アマテラス!
「おや、おかえり天照。もうご飯は出来とるよ」
居間の戸を開けると、丁度ジジイが米櫃から飯を装っているところだった。
ちゃぶ台の上をチラリと見る。
――米と……しば漬けか。
たくあんではなかったが正直どちらでも似たようなものだ。
再び深い溜め息を吐く。
埃臭い粗末な居間に男二人、向き合いながら黙々と飯を食らう。
カチャカチャと茶碗の鳴る音がやけに寂しい。
「おい……糞ジジイ」
「なんじゃ、糞ガキ」
「せめて味噌汁くれぇは付かねぇのかよ」
「何を言っとるか糞ガキ。
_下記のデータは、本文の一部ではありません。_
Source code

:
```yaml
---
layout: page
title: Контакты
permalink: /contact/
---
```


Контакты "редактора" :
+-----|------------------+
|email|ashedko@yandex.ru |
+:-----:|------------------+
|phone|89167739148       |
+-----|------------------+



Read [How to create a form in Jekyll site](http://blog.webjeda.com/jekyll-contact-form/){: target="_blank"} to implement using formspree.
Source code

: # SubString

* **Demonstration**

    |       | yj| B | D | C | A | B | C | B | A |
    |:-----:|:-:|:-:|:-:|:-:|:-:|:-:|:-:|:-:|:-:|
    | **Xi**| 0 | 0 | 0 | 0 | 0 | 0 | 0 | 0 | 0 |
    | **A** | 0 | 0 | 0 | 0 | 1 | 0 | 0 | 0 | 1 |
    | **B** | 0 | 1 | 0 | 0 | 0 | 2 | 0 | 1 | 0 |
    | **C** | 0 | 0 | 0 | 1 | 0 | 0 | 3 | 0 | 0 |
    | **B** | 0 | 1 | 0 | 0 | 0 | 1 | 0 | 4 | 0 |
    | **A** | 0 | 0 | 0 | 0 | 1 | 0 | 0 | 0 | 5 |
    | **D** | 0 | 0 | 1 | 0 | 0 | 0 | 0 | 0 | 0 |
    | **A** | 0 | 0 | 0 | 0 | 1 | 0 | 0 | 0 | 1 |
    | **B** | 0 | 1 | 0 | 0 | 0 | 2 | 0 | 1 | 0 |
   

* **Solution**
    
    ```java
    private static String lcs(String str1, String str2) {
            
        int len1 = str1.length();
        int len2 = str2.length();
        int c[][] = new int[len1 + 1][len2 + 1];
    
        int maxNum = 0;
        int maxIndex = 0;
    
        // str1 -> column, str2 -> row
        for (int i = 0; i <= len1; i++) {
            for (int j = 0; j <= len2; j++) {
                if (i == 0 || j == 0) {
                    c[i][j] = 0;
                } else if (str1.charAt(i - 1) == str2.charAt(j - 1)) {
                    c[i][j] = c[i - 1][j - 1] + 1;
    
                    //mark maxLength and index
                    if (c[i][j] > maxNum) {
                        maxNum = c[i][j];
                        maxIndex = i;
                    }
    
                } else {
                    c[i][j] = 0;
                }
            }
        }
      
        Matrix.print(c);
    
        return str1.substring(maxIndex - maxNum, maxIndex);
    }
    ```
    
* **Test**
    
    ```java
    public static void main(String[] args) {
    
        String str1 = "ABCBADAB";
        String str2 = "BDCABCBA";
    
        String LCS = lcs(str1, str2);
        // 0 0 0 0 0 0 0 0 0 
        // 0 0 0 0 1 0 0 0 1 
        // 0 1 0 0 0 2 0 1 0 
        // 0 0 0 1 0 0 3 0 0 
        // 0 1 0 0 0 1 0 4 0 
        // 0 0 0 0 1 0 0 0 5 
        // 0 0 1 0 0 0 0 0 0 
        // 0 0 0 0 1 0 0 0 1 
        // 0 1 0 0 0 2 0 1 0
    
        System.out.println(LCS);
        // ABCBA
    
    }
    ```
今日も収穫ゼロだったんじゃ。白米にありつけるだけ有り難く思え」
何だと糞ジジイ。
健全な十九歳男児が米と漬物だけで健やかに育てるわけねぇだろう。
「このままじゃあ飢え死にするわボケ。糞ジジイもこんな採算の合わねぇ神社とっとと売っ払って再就職しろってんだ」
「馬鹿も休み休みにせんか糞ガキ!!」
ジジイが叫びながらちゃぶ台をひっくり返す。
ガシャーンという盛大な音と共に貴重なしば漬けが空を飛んだ。